I don’t mean that in a derogatory way of course. But there has to be a separation between what you want to be doing and what others are doing and the best way to keep those separated is to not worry about what the others are doing. It’s easier said than done, I am fully aware.  It’s also hard to do without alienating your friends and friendors. I rarely follow any local photographers for this exact reason and I totally see how that can come across as rude, like I am not being supportive. When in fact, it’s just for my own sanity.

I’ve always been a bit of a ‘loose cannon’. I say what I want; do what I want, when I want. It gets me into trouble sometimes but it’s just who I am… and maybe it’s because I’m an only child, who knows.  When it comes to my photography business though, it really helps me remember the most important piece; it’s my photography business. There’s no one to tell me “No you can’t put a cuss word on your website” or “No you can’t use 148,935 colors in your branding.” I’m the boss. The #GirlBoss.

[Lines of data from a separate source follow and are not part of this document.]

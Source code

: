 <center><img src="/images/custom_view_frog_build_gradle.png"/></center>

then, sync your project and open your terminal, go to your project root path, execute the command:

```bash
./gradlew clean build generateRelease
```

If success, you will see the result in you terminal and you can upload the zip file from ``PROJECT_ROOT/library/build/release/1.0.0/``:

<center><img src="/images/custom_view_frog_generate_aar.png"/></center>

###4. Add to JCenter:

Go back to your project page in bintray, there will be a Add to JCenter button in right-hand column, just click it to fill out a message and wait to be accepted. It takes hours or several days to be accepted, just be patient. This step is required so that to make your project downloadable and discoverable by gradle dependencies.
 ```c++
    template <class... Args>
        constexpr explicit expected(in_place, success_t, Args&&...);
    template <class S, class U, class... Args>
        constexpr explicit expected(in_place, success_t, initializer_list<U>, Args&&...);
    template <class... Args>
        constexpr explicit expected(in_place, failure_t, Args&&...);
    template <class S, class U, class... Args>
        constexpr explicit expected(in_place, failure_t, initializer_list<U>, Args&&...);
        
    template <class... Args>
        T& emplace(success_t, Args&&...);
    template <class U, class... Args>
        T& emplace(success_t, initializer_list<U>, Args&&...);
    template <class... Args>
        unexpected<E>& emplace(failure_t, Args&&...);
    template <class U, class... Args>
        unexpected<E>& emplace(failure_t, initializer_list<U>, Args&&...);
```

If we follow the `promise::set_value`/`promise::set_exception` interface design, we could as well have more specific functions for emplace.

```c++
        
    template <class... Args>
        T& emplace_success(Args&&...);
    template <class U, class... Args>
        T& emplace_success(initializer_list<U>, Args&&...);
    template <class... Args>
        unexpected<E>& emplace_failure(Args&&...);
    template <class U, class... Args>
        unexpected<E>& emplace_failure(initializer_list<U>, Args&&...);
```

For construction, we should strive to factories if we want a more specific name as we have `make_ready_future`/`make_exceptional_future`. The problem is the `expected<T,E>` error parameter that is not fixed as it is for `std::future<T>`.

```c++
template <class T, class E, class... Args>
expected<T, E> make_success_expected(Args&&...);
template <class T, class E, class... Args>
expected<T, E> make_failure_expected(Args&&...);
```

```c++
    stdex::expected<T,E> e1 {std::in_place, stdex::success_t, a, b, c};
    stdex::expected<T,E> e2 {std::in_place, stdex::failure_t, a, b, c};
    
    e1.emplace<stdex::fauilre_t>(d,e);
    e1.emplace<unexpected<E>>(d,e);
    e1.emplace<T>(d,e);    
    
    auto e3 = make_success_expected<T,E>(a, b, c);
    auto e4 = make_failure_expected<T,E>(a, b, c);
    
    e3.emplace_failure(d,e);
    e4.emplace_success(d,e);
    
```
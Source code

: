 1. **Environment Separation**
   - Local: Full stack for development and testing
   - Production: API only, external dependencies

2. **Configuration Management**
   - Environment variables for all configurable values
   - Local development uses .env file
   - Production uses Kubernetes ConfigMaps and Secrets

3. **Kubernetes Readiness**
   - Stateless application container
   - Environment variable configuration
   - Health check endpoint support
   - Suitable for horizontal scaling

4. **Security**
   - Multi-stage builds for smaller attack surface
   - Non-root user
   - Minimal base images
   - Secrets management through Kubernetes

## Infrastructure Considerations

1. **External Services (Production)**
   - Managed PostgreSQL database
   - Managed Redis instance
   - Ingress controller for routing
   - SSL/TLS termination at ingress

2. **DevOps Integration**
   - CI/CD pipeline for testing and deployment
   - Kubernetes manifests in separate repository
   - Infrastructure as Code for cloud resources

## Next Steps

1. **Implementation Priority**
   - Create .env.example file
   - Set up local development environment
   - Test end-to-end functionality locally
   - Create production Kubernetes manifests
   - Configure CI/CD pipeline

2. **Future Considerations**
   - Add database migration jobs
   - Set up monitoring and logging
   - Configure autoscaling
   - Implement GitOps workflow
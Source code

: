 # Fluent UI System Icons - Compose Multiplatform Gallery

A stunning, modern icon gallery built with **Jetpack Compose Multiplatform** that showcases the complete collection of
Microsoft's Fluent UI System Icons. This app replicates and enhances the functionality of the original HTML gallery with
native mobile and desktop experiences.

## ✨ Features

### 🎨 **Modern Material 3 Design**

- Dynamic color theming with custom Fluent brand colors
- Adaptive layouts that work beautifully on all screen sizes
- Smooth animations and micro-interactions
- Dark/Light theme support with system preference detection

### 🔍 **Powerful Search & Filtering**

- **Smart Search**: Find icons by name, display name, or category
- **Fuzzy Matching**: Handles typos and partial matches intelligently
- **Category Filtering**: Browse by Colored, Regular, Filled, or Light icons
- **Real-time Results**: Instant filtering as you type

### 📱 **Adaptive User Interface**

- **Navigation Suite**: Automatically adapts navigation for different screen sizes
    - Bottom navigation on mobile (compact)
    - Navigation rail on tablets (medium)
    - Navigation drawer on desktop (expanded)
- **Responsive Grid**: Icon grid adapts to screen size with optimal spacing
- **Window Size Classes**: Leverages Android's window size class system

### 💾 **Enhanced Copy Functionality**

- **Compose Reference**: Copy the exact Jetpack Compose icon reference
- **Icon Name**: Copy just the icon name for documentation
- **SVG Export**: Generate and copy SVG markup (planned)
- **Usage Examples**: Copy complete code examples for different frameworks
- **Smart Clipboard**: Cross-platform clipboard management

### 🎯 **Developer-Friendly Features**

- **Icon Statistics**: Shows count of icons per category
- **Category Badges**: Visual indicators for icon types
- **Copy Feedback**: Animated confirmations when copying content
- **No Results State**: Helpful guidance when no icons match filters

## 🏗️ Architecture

Around this time last year, I started to develop a really crazy passion for food photography. It’s something that I had never done before and I was a little timid to post anything online because I was predominately known for weddings and what if posting my food photography wasn’t good? What if I sucked and only I thought I was good? What if it messes up my pretty Instagram feed? What if it’s not “cool” and what if people start saying things like “she’s probably shooting food because she can’t book any weddings?” Those little bugs sat in my ear for all of two seconds and then guess what… I stopped caring. Now I post my food work on the regular and am even considering starting up a side business.

Once you push past that barrier of “it’s not what everyone else is doing”, the more you creative and free you will feel. Isn’t that why we all started photography in the first place? To be creative?